Hebb included a version of his neural postulate of learning in his MA thesis (1932). It seems to be a translation of Pavlovian conditioning into neural terms. The version that appears in his book, The Organization of Behavior (1949), speaks of synapses rather than routes, but the idea of simultaneous firing of afferent and efferent elements is common to both versions. The postulate was adopted by groups interested in programming computers to learn and think. It was also one of the hypotheses tested by neurophysiologists in their search for the synaptic mechanism of learning. So far the neurophysiologists have had more success than the logicians; the NMDA synapse appears to explain the main features of Hebb's postulate.

In his monograph, The Organization of Behavior, Hebb (1949) presented a theory concerning the way stimuli might be represented in the brain. It was the first such attempt to be widely accepted by psychologists and it has had a strong influence on subsequent theories.
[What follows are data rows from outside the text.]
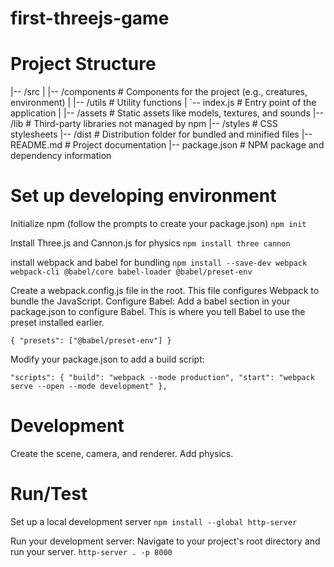 # first-threejs-game

# Project Structure

|-- /src
| |-- /components # Components for the project (e.g., creatures, environment)
| |-- /utils # Utility functions
| `-- index.js # Entry point of the application
|
|-- /assets # Static assets like models, textures, and sounds
|-- /lib # Third-party libraries not managed by npm
|-- /styles # CSS stylesheets
|-- /dist # Distribution folder for bundled and minified files
|-- README.md # Project documentation
|-- package.json # NPM package and dependency information

# Set up developing environment

Initialize npm (follow the prompts to create your package.json)
`npm init`

Install Three.js and Cannon.js for physics
`npm install three cannon`

install webpack and babel for bundling
`npm install --save-dev webpack webpack-cli @babel/core babel-loader @babel/preset-env`

Create a webpack.config.js file in the root. This file configures Webpack to bundle the JavaScript.
Configure Babel: Add a babel section in your package.json to configure Babel. This is where you tell Babel to use the preset installed earlier.

`{
  "presets": ["@babel/preset-env"]
}`

Modify your package.json to add a build script:

`"scripts": {
  "build": "webpack --mode production",
  "start": "webpack serve --open --mode development"
},`

# Development

Create the scene, camera, and renderer.
Add physics.

# Run/Test

Set up a local development server
`npm install --global http-server`

Run your development server: Navigate to your project's root directory and run your server.
`http-server . -p 8000`
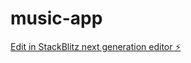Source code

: # music-app

[Edit in StackBlitz next generation editor ⚡️](https://stackblitz.com/~/github.com/krisine/music-app)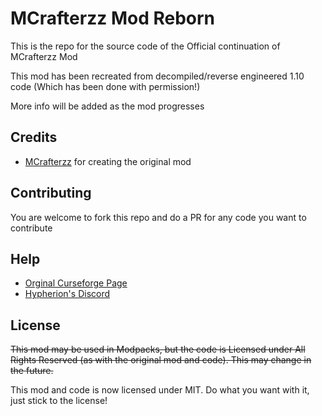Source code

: # MCrafterzz Mod Reborn

This is the repo for the source code of the Official continuation of MCrafterzz Mod

This mod has been recreated from decompiled/reverse engineered 1.10 code (Which has been done with permission!)

More info will be added as the mod progresses

## Credits

* [MCrafterzz](https://www.curseforge.com/members/mcrafterzz) for creating the original mod

## Contributing

You are welcome to fork this repo and do a PR for any code you want to contribute

## Help

* [Orginal Curseforge Page](https://www.curseforge.com/minecraft/mc-mods/mcrafterzz-mod)
* [Hypherion's Discord](https://discord.gg/PdVnXf9)

## License

~~This mod may be used in Modpacks, but the code is Licensed under All Rights Reserved (as with the original mod and code). This may change in the future.~~

This mod and code is now licensed under MIT. Do what you want with it, just stick to the license!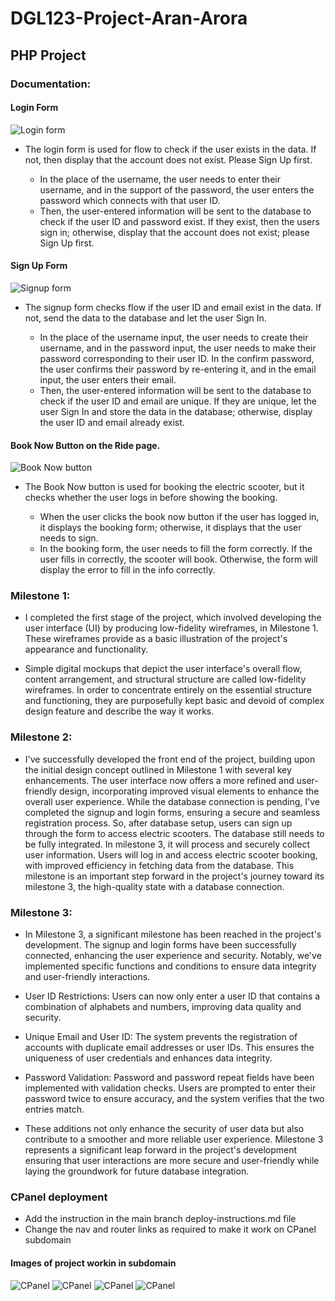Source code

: # DGL123-Project-Aran-Arora

## PHP Project

### Documentation:
#### Login Form
![Login form](imagefolder/Login.png)
- The login form is used for flow to check if the user exists in the data. If not, then display that the account does not exist. Please Sign Up first.

    - In the place of the username, the user needs to enter their username, and in the support of the password, the user enters the password which connects with that user ID.
    - Then, the user-entered information will be sent to the database to check if the user ID and password exist. If they exist, then the users sign in; otherwise, display that the account does not exist; please Sign Up first. 

#### Sign Up Form
![Signup form](imagefolder/signup.png)
- The signup form checks flow if the user ID and email exist in the data. If not, send the data to the database and let the user Sign In.

    - In the place of the username input, the user needs to create their username, and in the password input, the user needs to make their password corresponding to their user ID. In the confirm password, the user confirms their password by re-entering it, and in the email input, the user enters their email.
    - Then, the user-entered information will be sent to the database to check if the user ID and email are unique. If they are unique, let the user Sign In and store the data in the database; otherwise, display the user ID and email already exist.

#### Book Now Button on the Ride page.
![Book Now button](imagefolder/booknow.png)
- The Book Now button is used for booking the electric scooter, but it checks whether the user logs in before showing the booking.

    - When the user clicks the book now button if the user has logged in, it displays the booking form; otherwise, it displays that the user needs to sign.
    - In the booking form, the user needs to fill the form correctly. If the user fills in correctly, the scooter will book. Otherwise, the form will display the error to fill in the info correctly.


### Milestone 1:
- I completed the first stage of the project, which involved developing the user interface (UI) by producing low-fidelity wireframes, in Milestone 1. These wireframes provide as a basic illustration of the project's appearance and functionality.

- Simple digital mockups that depict the user interface's overall flow, content arrangement, and structural structure are called low-fidelity wireframes. In order to concentrate entirely on the essential structure and functioning, they are purposefully kept basic and devoid of complex design feature and describe the way it works.

### Milestone 2:

- I've successfully developed the front end of the project, building upon the initial design concept outlined in Milestone 1 with several key enhancements. The user interface now offers a more refined and user-friendly design, incorporating improved visual elements to enhance the overall user experience. While the database connection is pending, I've completed the signup and login forms, ensuring a secure and seamless registration process. So, after database setup, users can sign up through the form to access electric scooters. The database still needs to be fully integrated. In milestone 3, it will process and securely collect user information. Users will log in and access electric scooter booking, with improved efficiency in fetching data from the database. This milestone is an important step forward in the project's journey toward its milestone 3, the high-quality state with a database connection.


### Milestone 3:

- In Milestone 3, a significant milestone has been reached in the project's development. The signup and login forms have been successfully connected, enhancing the user experience and security. Notably, we've implemented specific functions and conditions to ensure data integrity and user-friendly interactions.

- User ID Restrictions: Users can now only enter a user ID that contains a combination of alphabets and numbers, improving data quality and security.

- Unique Email and User ID: The system prevents the registration of accounts with duplicate email addresses or user IDs. This ensures the uniqueness of user credentials and enhances data integrity.

- Password Validation: Password and password repeat fields have been implemented with validation checks. Users are prompted to enter their password twice to ensure accuracy, and the system verifies that the two entries match.

- These additions not only enhance the security of user data but also contribute to a smoother and more reliable user experience. Milestone 3 represents a significant leap forward in the project's development ensuring that user interactions are more secure and user-friendly while laying the groundwork for future database integration.


### CPanel deployment 
- Add the instruction in the main branch deploy-instructions.md file
- Change the nav and router links as required to make it work on CPanel subdomain

#### Images of project workin in subdomain
![CPanel](imagefolder/project-cpanel-1.png)
![CPanel](imagefolder/project-cpanel-2.png)
![CPanel](imagefolder/project-cpanel-3.png)
![CPanel](imagefolder/project-cpanel-4.png)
Commonsense decrees that brain representations must be learned, at least in the case of representations of the shapes of human artefacts such as the letters of the alphabet, tools, and buildings. The radical empiricism of early 20th century psychology led Hebb to go the whole hog and base his model on the assumption that the neurons of the newborn visual cortex are randomly interconnected. In order to proceed, Hebb then had to specify the conditions under which visual input might organize these connections.

In 1932, when Hebb was a part-time graduate student at McGill, he submitted an MA thesis entitled Conditioned and Unconditioned Reflexes and Inhibition. The gist of the thesis is that spinal reflexes are the result of prenatal Pavlovian conditioning; in his more mature years Hebb referred to it as nonsense (Hebb, 1980). The McGill library had, in the meantime, lost its copy of the thesis, so Hebb's evaluation could not readily be verified. Recently, however, Professor Richard Brown of Dalhousie University, in connection with a presentation he made to the Society of Neuroscience, tracked down another copy of the thesis. The part of it dealing with the ontogeny of spinal reflexes may well be nonsense, as Hebb maintained, but Brown (2001, 2002) made the interesting discovery that the thesis includes an analysis of the neural learning mechanism underlying Pavlovian conditioning that foreshadows the one he later presented to explain the learning of visual representations. Based on the observations of Pavlov and others that a stimulus occurring repeatedly at about the same time as a response, acquires a connection to that response, Hebb concluded that:

An excited neuron tends to decrease its discharge to inactive neurons, and to increase this discharge to any active neuron, and therefore to form a route to it, whether there are intervening neurons between the two or not. With repetition this tendency is prepotent in the formation of neural routes. (Hebb, 1932, p. 8)

An accompanying diagram makes it clear that this postulate was indeed a transposition of Pavlov's conditioning paradigm to the neural level.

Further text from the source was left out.